STIMULATION OF ANGIOGENESIS AND THE GENERATION OF NEW CARDIOMYOCYTES UNDERLIE THERAPEUTIC REGENERATION BY EXPLANT-DERIVED CARDIAC STEM CELLS FROM HYPERGLYCEMIC DONORS GENETICALLY PROGRAMMED TO OVER-EXPRESS GLYOXALASE 1

Chronic hyperglycemia promotes the generation of toxic methylglyoxal.

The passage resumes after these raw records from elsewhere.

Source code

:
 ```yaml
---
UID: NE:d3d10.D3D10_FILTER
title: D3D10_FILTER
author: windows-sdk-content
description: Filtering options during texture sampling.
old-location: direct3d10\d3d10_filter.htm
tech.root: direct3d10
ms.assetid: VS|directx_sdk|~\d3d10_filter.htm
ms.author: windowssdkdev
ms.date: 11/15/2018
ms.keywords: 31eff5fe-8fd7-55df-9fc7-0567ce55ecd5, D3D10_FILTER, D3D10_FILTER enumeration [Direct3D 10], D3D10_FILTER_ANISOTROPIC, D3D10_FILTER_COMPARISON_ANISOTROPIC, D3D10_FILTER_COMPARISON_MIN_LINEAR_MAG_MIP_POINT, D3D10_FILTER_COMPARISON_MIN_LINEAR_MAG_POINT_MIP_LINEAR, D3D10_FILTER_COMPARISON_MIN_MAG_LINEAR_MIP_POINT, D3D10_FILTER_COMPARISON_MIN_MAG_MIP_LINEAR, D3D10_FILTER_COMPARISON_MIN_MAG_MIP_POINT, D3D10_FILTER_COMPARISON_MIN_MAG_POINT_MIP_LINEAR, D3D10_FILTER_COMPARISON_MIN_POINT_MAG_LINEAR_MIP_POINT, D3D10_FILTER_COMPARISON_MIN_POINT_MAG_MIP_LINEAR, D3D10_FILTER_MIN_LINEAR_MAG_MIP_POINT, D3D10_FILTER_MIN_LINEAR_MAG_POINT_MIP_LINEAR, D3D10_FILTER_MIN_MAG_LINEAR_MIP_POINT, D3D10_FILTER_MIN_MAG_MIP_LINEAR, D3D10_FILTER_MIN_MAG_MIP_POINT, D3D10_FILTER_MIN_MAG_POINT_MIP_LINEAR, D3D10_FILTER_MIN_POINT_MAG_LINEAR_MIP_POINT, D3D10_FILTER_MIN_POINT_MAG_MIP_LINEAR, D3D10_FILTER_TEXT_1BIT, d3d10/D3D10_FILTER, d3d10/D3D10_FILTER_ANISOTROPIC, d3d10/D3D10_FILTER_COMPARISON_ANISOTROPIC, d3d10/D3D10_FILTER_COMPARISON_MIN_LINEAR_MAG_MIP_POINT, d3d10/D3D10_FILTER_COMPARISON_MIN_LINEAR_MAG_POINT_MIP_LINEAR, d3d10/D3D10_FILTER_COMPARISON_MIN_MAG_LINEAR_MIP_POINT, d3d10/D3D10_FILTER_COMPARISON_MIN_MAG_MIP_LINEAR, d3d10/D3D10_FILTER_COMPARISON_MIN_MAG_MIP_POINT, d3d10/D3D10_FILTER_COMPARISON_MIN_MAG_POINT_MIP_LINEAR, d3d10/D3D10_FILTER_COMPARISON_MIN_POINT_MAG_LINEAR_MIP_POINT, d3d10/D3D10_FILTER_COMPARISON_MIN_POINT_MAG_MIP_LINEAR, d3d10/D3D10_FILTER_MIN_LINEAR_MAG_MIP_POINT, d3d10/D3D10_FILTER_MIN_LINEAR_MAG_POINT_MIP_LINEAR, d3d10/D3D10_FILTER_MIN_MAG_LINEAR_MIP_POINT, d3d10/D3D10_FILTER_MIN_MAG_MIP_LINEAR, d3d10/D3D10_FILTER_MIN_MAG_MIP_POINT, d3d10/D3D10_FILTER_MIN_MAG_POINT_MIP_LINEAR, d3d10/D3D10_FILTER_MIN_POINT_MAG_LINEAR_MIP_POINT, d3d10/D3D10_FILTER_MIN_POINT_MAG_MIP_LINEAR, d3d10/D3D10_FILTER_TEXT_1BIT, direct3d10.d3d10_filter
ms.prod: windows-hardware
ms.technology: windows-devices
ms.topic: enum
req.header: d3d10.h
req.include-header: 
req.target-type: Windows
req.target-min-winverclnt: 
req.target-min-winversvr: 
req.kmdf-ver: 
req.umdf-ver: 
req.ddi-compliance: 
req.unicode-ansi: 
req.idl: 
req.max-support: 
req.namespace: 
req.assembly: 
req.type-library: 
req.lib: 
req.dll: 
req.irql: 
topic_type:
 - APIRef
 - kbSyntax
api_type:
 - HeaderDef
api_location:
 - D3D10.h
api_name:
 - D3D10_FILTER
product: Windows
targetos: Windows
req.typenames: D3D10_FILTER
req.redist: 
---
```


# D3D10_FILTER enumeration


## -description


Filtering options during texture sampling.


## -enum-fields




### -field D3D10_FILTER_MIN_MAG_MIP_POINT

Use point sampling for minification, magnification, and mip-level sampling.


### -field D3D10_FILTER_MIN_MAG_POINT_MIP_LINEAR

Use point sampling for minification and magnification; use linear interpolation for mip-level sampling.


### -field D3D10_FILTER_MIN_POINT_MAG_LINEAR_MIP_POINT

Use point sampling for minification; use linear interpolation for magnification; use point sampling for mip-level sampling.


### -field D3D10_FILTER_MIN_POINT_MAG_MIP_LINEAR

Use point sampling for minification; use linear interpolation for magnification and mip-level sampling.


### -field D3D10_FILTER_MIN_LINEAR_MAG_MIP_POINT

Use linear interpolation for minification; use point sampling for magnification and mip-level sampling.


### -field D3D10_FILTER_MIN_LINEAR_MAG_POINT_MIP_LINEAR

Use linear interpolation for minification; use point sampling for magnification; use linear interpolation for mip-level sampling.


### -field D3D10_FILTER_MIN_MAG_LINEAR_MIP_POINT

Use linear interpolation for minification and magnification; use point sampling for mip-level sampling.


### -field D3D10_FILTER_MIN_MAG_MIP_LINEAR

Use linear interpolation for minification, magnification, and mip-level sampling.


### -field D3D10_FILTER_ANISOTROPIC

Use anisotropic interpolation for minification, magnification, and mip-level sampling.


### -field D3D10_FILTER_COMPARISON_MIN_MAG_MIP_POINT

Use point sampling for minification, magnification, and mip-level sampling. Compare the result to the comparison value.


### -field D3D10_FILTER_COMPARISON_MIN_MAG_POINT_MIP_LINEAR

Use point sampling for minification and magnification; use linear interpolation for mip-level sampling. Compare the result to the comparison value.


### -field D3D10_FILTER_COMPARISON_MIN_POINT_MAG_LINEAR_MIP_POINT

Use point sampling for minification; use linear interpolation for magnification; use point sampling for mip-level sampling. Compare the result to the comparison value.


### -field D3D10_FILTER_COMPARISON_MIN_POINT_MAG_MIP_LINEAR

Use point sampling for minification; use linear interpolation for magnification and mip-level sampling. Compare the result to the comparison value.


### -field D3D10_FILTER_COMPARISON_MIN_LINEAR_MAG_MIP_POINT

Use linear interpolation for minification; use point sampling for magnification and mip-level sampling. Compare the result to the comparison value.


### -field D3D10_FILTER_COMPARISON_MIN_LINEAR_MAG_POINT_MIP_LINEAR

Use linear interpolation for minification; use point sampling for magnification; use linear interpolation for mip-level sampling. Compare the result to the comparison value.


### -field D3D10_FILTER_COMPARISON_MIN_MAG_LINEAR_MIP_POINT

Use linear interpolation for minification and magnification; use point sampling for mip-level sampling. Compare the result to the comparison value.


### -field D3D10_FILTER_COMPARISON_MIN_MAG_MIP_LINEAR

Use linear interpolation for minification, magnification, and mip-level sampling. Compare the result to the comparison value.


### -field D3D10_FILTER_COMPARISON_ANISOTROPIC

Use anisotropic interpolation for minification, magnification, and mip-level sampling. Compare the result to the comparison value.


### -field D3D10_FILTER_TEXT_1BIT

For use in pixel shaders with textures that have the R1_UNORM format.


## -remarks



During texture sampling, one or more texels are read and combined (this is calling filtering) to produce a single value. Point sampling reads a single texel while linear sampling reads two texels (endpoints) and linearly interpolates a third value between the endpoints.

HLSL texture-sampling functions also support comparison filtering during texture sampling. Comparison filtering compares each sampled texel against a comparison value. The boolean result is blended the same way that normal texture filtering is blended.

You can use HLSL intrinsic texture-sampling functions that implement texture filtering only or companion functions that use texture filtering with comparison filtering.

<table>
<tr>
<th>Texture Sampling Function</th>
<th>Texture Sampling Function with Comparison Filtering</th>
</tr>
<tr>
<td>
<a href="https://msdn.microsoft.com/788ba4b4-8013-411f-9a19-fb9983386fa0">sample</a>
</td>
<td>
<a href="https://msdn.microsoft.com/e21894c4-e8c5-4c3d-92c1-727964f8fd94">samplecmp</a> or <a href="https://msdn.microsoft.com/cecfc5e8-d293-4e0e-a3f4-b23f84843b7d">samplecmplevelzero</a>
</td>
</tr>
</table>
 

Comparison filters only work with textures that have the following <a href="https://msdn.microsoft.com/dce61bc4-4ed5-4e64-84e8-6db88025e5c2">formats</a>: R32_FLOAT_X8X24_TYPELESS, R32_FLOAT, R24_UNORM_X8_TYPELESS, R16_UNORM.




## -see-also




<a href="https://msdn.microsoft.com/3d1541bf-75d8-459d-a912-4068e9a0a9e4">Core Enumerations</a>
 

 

Previously, we have shown that elevated dicarbonyl stress within ex vivo proliferated explant-derived cardiac stem cells (EDCs) reduces cell-mediated repair of injured myocardium and that over-expression of the key detoxification enzyme glyoxalase 1 (Glo1) within hyperglycemic hosts attenuated the adverse effects of hyperglycemia. Here, we explore the fundamental mechanisms underlying these benefits. A series of 16-week old wild type (WT) or Glo1 overexpressing (Glo1TG) mice were studied 2 months after treatment with streptozotocin or vehicle (2.0±0.1-fold increase in Hb1Ac, p=0.001 vs vehicle treated mice). Myocardial infarction was induced in female C57BL/6 mice by permanent left coronary ligation followed 1 week later by randomization to echocardiographic guided intra-myocardial injection of hyperglycemic male WT or Glo1TG EDCs. Histological analysis revealed that transplant of WT EDCs from hyperglycemic hosts reduced myocardial vessel density (52±19% fewer isolectin b4+ vessels, p=0.008) while increasing overall scar burden (53±21% greater scar burden, p=0.002). BrdU pulsing for 1 week after injection of hyperglycemic WT EDCs demonstrated that exposure to chronic hyperglycemia reduced the ability of EDCs to promote the generation of new myocytes (BrdU+/cTnT+) in the peri-infarct border zone by 54±22% (p=0.01) as compared to normoglycemic EDCs. In contrast, over-expression of Glo1 protected EDCs from the effects of hyperglycemia and restored the ability of EDCs to promote new vessel growth (90±57% more isolectin b4+ vessels, p=0.05), reduce infarct size (36±12% less scar burden, p=0.02) and generate new myocytes in the peri-infarct border zone (89±33% more myocytes; p=0.01). Over-expression of Glo1 attenuates the adverse effects of hyperglycemia to boost therapeutic regeneration through stimulation of angiogenesis and the generation of new cardiomyocytes.